So we had been thinking we should write a book, and then Martin Fowler met Nicole at a conference and told her if she didn’t, he was going to. And Nicole said, “oh, hell no!” So we sat down and wrote it.

Accelerate covers everything from the technical practices of continuous delivery, through to culture, product management, people management, and leadership. And it talks about what’s important, what’s not, and how to predict IT performance, software delivery performance, measuring those things in a meaningful way, and ultimately, how they impact organizational performance.

DevOps and DevOps culture are something people have been talking about for a few years now. Where do you think we are on the adoption curve for these ideas?

Jez: It’s a great question, and it’s one that frankly, frustrates me. One of the books I’ve got on my bookshelf is called The Human Side of Enterprise, by a guy called McGregor and written in 1960.

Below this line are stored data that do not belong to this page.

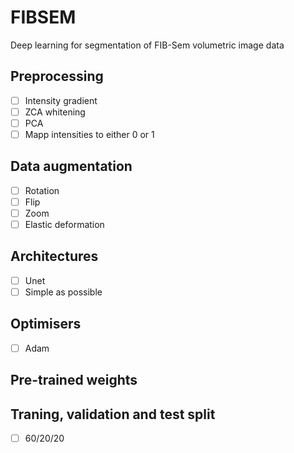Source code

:# FIBSEM
Deep learning for segmentation of FIB-Sem volumetric image data

## Preprocessing
- [ ] Intensity gradient
- [ ] ZCA whitening
- [ ] PCA
- [ ] Mapp intensities to either 0 or 1

## Data augmentation
- [ ] Rotation
- [ ] Flip
- [ ] Zoom
- [ ] Elastic deformation

## Architectures
- [ ] Unet
- [ ] Simple as possible

## Optimisers
- [ ] Adam

## Pre-trained weights

## Traning, validation and test split
- [ ] 60/20/20

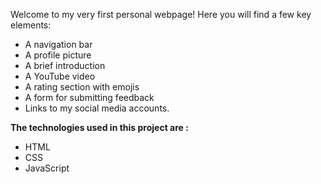Welcome to my very first personal webpage! Here you will find a few key elements:
- A navigation bar
- A profile picture
- A brief introduction
- A YouTube video
- A rating section with emojis
- A form for submitting feedback
- Links to my social media accounts.
  
__The technologies used in this project are :__

- HTML
- CSS
- JavaScript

McGregor talks about these two (really poorly named) theories of management, Theory X and Theory Y.

Theory X says, you treat people in a carrot-and-stick way. Theory Y says, you assume people want to do their best work, and provide an environment that encourages that.

McGregor says that managers get what they believe. So, if you believe that carrot and stick is necessary, and that people fundamentally aren’t interested in their work, then people will behave that way. Whereas, if you believe that people fundamentally want to do their best, and you treat them that way, they will behave as such.

So this is not a new idea, but 70 year later, how far are we along that adoption curve, you know? So this isn’t a new problem that we’re solving for.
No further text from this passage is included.